§ Work instruction:
Would you please return every line from the listing that contains the word "在Application类中使用注解"?

──────

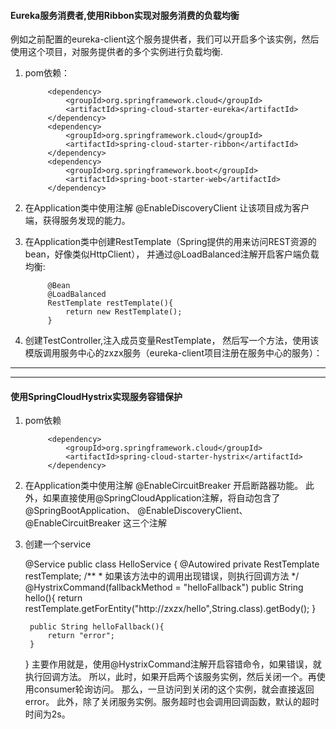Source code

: #### Eureka服务消费者,使用Ribbon实现对服务消费的负载均衡
例如之前配置的eureka-client这个服务提供者，我们可以开启多个该实例，然后使用这个项目，对服务提供者的多个实例进行负载均衡.
1. pom依赖：
    
    
            <dependency>
    			<groupId>org.springframework.cloud</groupId>
    			<artifactId>spring-cloud-starter-eureka</artifactId>
    		</dependency>
    		<dependency>
    			<groupId>org.springframework.cloud</groupId>
    			<artifactId>spring-cloud-starter-ribbon</artifactId>
    		</dependency>
    		<dependency>
    			<groupId>org.springframework.boot</groupId>
    			<artifactId>spring-boot-starter-web</artifactId>
    		</dependency>
    		
2. 在Application类中使用注解 
@EnableDiscoveryClient
让该项目成为客户端，获得服务发现的能力。
3. 在Application类中创建RestTemplate（Spring提供的用来访问REST资源的bean，好像类似HttpClient），
并通过@LoadBalanced注解开启客户端负载均衡:


            @Bean
            @LoadBalanced
            RestTemplate restTemplate(){
                return new RestTemplate();
            }
4. 创建TestController,注入成员变量RestTemplate，
然后写一个方法，使用该模版调用服务中心的zxzx服务（eureka-client项目注册在服务中心的服务）：
---
---
#### 使用SpringCloudHystrix实现服务容错保护
1. pom依赖


            <dependency>
    			<groupId>org.springframework.cloud</groupId>
    			<artifactId>spring-cloud-starter-hystrix</artifactId>
    		</dependency>
    		
2. 在Application类中使用注解
@EnableCircuitBreaker
开启断路器功能。
此外，如果直接使用@SpringCloudApplication注解，将自动包含了
@SpringBootApplication、
@EnableDiscoveryClient、
@EnableCircuitBreaker
这三个注解

3. 创建一个service


    @Service
    public class HelloService {
        @Autowired
        private RestTemplate restTemplate;
        /**
         * 如果该方法中的调用出现错误，则执行回调方法
         */
        @HystrixCommand(fallbackMethod = "helloFallback")
        public String hello(){
            return restTemplate.getForEntity("http://zxzx/hello",String.class).getBody();
        }
    
        public String helloFallback(){
            return "error";
        }
    }
主要作用就是，使用@HystrixCommand注解开启容错命令，如果错误，就执行回调方法。
所以，此时，如果开启两个该服务实例，然后关闭一个。再使用consumer轮询访问。
那么，一旦访问到关闭的这个实例，就会直接返回error。
此外，除了关闭服务实例。服务超时也会调用回调函数，默认的超时时间为2s。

──────

§ Response area:
2. 在Application类中使用注解 
2. 在Application类中使用注解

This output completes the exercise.